● **Entries provided**
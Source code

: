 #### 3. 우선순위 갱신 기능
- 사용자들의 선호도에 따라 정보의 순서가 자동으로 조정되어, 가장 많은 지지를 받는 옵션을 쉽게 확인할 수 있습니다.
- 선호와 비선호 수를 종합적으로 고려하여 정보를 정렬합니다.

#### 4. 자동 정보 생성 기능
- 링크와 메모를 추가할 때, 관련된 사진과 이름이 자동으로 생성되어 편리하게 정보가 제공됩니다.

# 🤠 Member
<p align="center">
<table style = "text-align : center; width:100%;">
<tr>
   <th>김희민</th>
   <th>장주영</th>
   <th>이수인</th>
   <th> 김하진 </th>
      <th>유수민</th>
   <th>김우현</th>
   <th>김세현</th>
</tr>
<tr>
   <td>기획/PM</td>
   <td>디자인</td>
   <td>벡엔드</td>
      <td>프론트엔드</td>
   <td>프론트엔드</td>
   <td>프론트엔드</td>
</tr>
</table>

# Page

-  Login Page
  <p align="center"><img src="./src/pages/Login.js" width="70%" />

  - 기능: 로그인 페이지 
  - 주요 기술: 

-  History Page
* * *
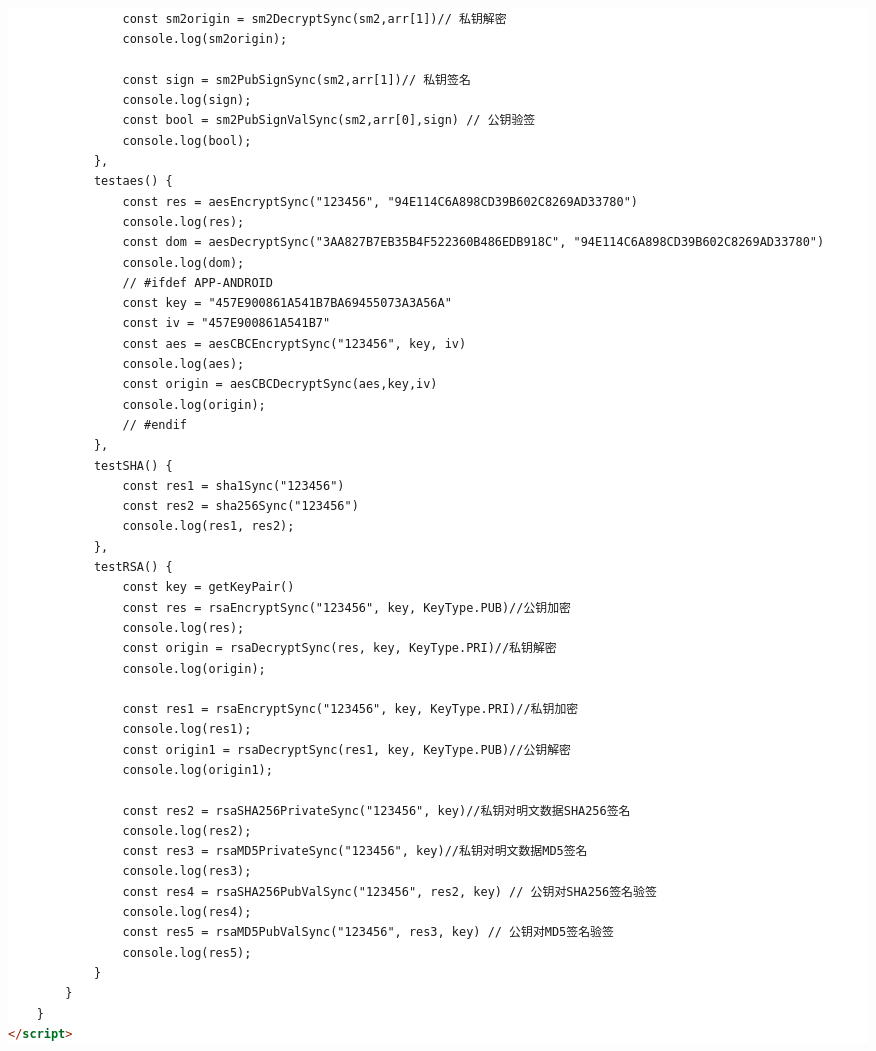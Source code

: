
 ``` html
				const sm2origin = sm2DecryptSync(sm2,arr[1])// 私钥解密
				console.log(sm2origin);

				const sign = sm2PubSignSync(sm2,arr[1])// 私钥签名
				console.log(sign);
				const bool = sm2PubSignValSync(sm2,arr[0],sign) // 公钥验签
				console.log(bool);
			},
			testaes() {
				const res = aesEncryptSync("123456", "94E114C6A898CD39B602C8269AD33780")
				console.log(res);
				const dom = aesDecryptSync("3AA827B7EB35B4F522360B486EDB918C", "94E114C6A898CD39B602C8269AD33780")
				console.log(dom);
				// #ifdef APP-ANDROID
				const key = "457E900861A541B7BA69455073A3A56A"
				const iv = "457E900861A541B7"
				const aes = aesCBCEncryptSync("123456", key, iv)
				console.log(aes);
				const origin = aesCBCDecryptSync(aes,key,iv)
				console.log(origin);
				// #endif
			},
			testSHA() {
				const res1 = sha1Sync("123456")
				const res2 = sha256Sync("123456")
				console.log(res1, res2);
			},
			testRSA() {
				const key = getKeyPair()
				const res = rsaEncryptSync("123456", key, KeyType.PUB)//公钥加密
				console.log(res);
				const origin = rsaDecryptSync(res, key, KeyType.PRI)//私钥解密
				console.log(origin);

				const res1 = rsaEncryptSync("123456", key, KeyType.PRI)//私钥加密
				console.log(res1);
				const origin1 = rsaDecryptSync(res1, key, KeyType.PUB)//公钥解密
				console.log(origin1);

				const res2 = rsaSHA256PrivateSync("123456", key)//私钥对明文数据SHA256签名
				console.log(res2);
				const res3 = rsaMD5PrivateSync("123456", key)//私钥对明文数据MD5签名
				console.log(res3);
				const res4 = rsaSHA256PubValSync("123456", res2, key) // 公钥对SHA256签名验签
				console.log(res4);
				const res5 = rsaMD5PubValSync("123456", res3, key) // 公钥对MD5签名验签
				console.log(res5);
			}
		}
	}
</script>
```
...
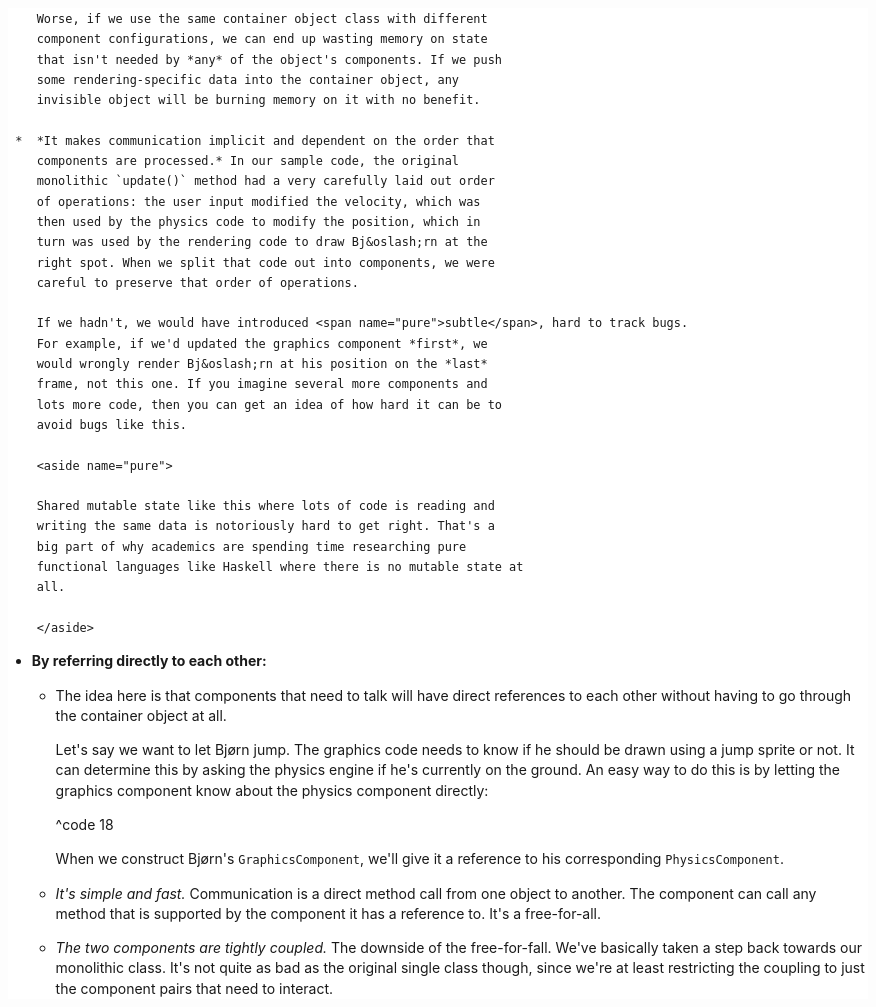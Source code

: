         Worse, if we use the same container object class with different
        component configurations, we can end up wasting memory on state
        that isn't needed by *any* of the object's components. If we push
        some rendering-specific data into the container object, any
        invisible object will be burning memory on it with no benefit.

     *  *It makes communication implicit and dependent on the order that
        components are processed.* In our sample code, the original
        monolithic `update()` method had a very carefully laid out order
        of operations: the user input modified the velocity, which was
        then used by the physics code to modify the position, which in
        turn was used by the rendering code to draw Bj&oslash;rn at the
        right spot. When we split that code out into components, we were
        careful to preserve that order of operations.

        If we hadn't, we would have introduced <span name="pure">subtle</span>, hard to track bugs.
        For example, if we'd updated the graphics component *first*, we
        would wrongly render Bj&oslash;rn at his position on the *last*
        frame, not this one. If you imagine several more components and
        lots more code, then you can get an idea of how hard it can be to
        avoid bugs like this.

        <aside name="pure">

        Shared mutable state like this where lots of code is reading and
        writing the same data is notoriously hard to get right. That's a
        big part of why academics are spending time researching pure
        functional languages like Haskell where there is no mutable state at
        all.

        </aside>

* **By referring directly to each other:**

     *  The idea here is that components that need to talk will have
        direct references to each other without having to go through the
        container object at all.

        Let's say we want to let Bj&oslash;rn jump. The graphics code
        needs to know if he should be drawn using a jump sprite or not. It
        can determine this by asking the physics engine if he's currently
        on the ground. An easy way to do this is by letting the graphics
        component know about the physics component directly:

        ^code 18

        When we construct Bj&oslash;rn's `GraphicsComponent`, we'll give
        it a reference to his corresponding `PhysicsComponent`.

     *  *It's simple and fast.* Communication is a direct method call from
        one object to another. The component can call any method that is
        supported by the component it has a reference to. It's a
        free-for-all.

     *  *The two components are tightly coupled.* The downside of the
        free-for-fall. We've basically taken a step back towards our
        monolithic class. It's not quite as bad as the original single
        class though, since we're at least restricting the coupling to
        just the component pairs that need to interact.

● **Your task**
Count up every line above that has the word "this" in it; answer with the number alone.

● **Answer for the task**
5